12. An assembly for dispensing a viscous resin and a catalyst to a mixing zone wherein the viscous resin and the catalyst react, the assembly comprising:
a rotary lobe pump comprising means for pumping the viscous resin; an auxiliary rotary pump comprising means for pumping the catalyst; an intake mountable in a cylindrical container comprising means for delivering viscous fluid under pressure in the container to the rotary lobe pump; a ram comprising means for applying pressure to the viscous fluid; and means for delivering catalyst under pressure to the auxiliary rotary pump.
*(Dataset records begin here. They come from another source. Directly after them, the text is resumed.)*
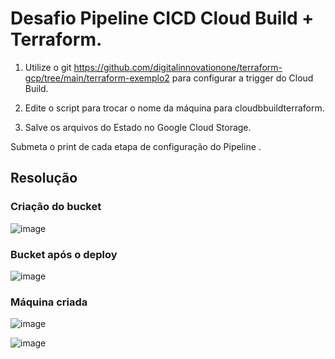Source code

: # Desafio Pipeline CICD Cloud Build + Terraform.

1. Utilize o git https://github.com/digitalinnovationone/terraform-gcp/tree/main/terraform-exemplo2 para configurar a trigger do Cloud Build.

2. Edite o script para trocar o nome da máquina para cloudbbuildterraform.

3. Salve os arquivos do Estado no Google Cloud Storage.

Submeta o print de cada etapa de configuração do Pipeline .

## Resolução

### Criação do bucket
![image](https://user-images.githubusercontent.com/1098781/214026434-aec75f48-a567-4b67-803d-70fecd1e472b.png)

### Bucket após o deploy
![image](https://user-images.githubusercontent.com/1098781/214037595-8f81dd4c-aad6-4276-8881-7870e892d921.png)

### Máquina criada
![image](https://user-images.githubusercontent.com/1098781/214037945-f2ea6e08-de40-48fa-9d7d-eeb523d6efca.png)

![image](https://user-images.githubusercontent.com/1098781/214038002-a3e18039-6bdc-42d2-958d-63227ae64283.png)



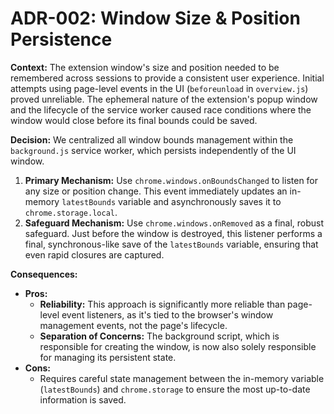 # ADR-002: Window Size & Position Persistence

**Context:**
The extension window's size and position needed to be remembered across sessions to provide a consistent user experience. Initial attempts using page-level events in the UI (`beforeunload` in `overview.js`) proved unreliable. The ephemeral nature of the extension's popup window and the lifecycle of the service worker caused race conditions where the window would close before its final bounds could be saved.

**Decision:**
We centralized all window bounds management within the `background.js` service worker, which persists independently of the UI window.
1.  **Primary Mechanism:** Use `chrome.windows.onBoundsChanged` to listen for any size or position change. This event immediately updates an in-memory `latestBounds` variable and asynchronously saves it to `chrome.storage.local`.
2.  **Safeguard Mechanism:** Use `chrome.windows.onRemoved` as a final, robust safeguard. Just before the window is destroyed, this listener performs a final, synchronous-like save of the `latestBounds` variable, ensuring that even rapid closures are captured.

**Consequences:**
*   **Pros:**
    *   **Reliability:** This approach is significantly more reliable than page-level event listeners, as it's tied to the browser's window management events, not the page's lifecycle.
    *   **Separation of Concerns:** The background script, which is responsible for creating the window, is now also solely responsible for managing its persistent state.
*   **Cons:**
    *   Requires careful state management between the in-memory variable (`latestBounds`) and `chrome.storage` to ensure the most up-to-date information is saved.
18. An assembly for dispensing a viscous resin and a catalyst to a mixing zone wherein the viscous resin and the catalyst react, the assembly comprising:
a primary metering pump comprising means for pumping the viscous resin; an auxiliary metering pump comprising means for pumping the catalyst; an intake mountable in a cylindrical container comprising means for delivering viscous fluid under pressure in the container to the primary metering pump; a ram comprising means for applying pressure to the viscous fluid; and means for delivering catalyst under pressure to the auxiliary metering pump.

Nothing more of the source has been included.